Recently a client asked about my plans for retirement. His ‘cut to the chase’ question was, “Michael, I know that at some point things will change. When they do, will I be able to call you if I have any questions or concerns?”

My answer is, “Of course!” In fact, I consider our ongoing communication critical to the success of any merger. The role changes I envision would have me seeing clients more often.

Taking it a step further, I welcome any client interested in this transition process to participate with me.

To start, I invite anyone to call, mail or email me any questions you have about the succession process. I will provide your question and my response to all clients via email or regular mail. Please indicate ‘MCS succession question’ in the subject line if sending an email. This will allow me to quickly organize these questions for response.


Would you like to be part of my succession committee?

One of my key insights from my years of both using consultants and providing consulting services to others is to involve those affected by upcoming change in the process. I am blessed with terrifically talented clients from a variety of disciplines. Including your insights and questions could better ensure success for all stakeholders.

If there is sufficient interest, establishing a client succession committee is an option. The committee’s role would be as a sounding and advisory board for my talks with potential merger partners. Once I have a serious candidate, I could report on the status of any talks and ask for your feedback. Since neither I nor you (perhaps) have ever done this before, we would need to approach this idea with a sense of openness and a willingness to evaluate the effectiveness of it as we go along. If this interests you, contact me regarding the succession committee.


Bottom-line

In summary, I have been preparing for this journey for about four years and have periodically met with interested suitors over the last two-plus years. It’s enabled me to get a clearer idea on how to best proceed, what will work and what won’t. Rest assured that I am taking a very thoughtful approach to this transition. I’m opening up the process to your questions. What’s important to you? I’ll apply my experience to date in answering your questions and look forward to the insights your comments or questions provide.

The prospect of change makes most people uneasy. I love it. I love the potential that change offers to learn and to do even more. There has been a lot of interest in my business, so fear not. I am determined to make this transition as smooth and as painless as possible for all of us. The goal is to create something even better.
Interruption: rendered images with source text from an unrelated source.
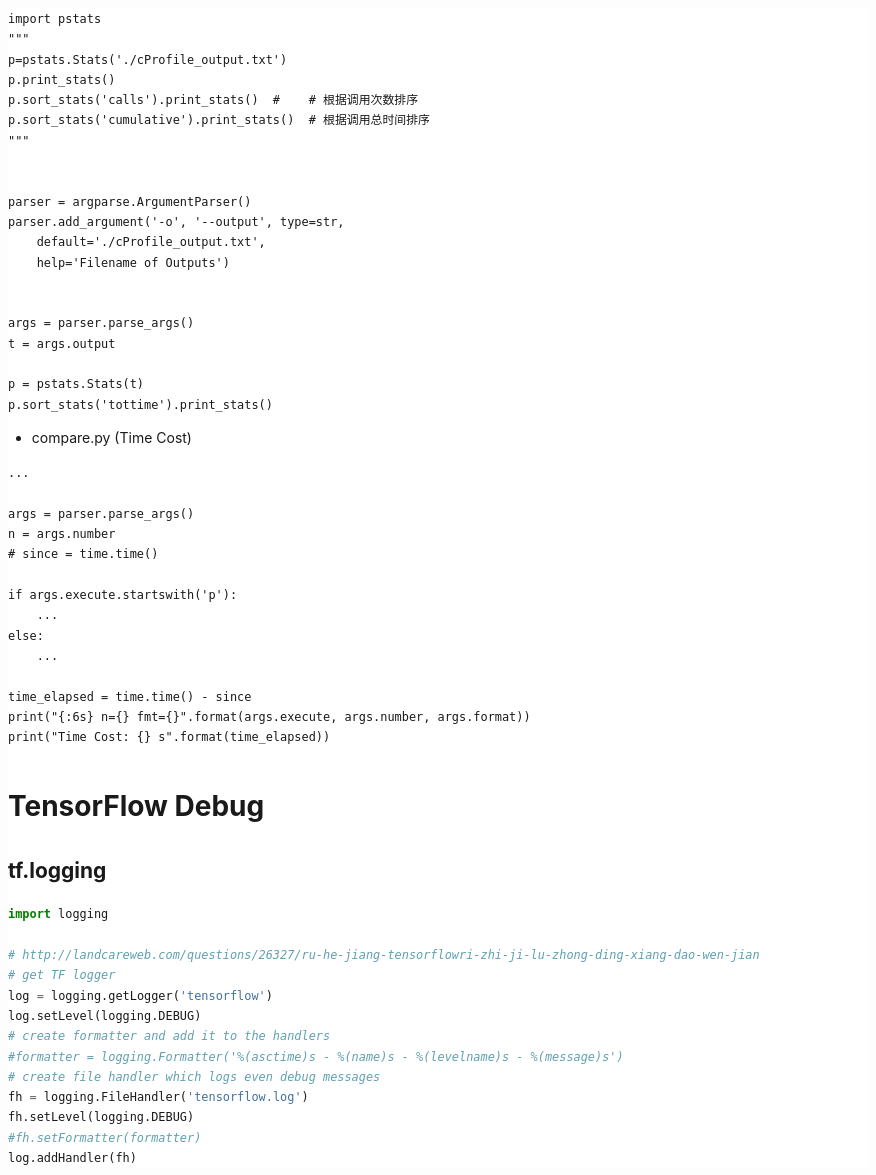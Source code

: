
 ```shell
import pstats
"""
p=pstats.Stats('./cProfile_output.txt')
p.print_stats()
p.sort_stats('calls').print_stats()  #    # 根据调用次数排序
p.sort_stats('cumulative').print_stats()  # 根据调用总时间排序
"""


parser = argparse.ArgumentParser()
parser.add_argument('-o', '--output', type=str,
    default='./cProfile_output.txt',
    help='Filename of Outputs')


args = parser.parse_args()
t = args.output

p = pstats.Stats(t)
p.sort_stats('tottime').print_stats()

```
- compare.py (Time Cost)
```shell
...

args = parser.parse_args()
n = args.number
# since = time.time()

if args.execute.startswith('p'):
    ...
else:
    ...

time_elapsed = time.time() - since
print("{:6s} n={} fmt={}".format(args.execute, args.number, args.format))
print("Time Cost: {} s".format(time_elapsed))
```


# TensorFlow Debug

## tf.logging

```python
import logging

# http://landcareweb.com/questions/26327/ru-he-jiang-tensorflowri-zhi-ji-lu-zhong-ding-xiang-dao-wen-jian
# get TF logger
log = logging.getLogger('tensorflow')
log.setLevel(logging.DEBUG)
# create formatter and add it to the handlers
#formatter = logging.Formatter('%(asctime)s - %(name)s - %(levelname)s - %(message)s')
# create file handler which logs even debug messages
fh = logging.FileHandler('tensorflow.log')
fh.setLevel(logging.DEBUG)
#fh.setFormatter(formatter)
log.addHandler(fh)
```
1 MCS Family Wealth Advisors (MCS) consolidated client returns are dollar-weighted, net of investment management fees unless stated otherwise, include reinvestment of dividends and capital gains and represent all clients with fully discretionary accounts under management for at least one full month in 2016. Individual client returns represent client discretionary accounts under management for the entire period – starting on 12/31/2015 and ending on 09/30/2016. These accounts represent 100% of MCS’s discretionary assets under management as of 09/30/2016 and were invested primarily in US stocks and bonds (17.5% of client assets on 09/30/2016 were invested in tax-exempt municipal bonds). The Stock Index values are based on the S&P 500 Total Return Index, which measures the large-capitalization US equity market. The Bond Index values are based on the Barclays Capital US Aggregate Bond Index, which measures the US investment-grade bond market. Index values are for comparison purposes only. The report is for information purposes only and does not consider the specific investment objective, financial situation, or particular needs of any recipient, nor is it to be construed as an offer to sell or solicit investment management or any other services. Past performance is not indicative of future results.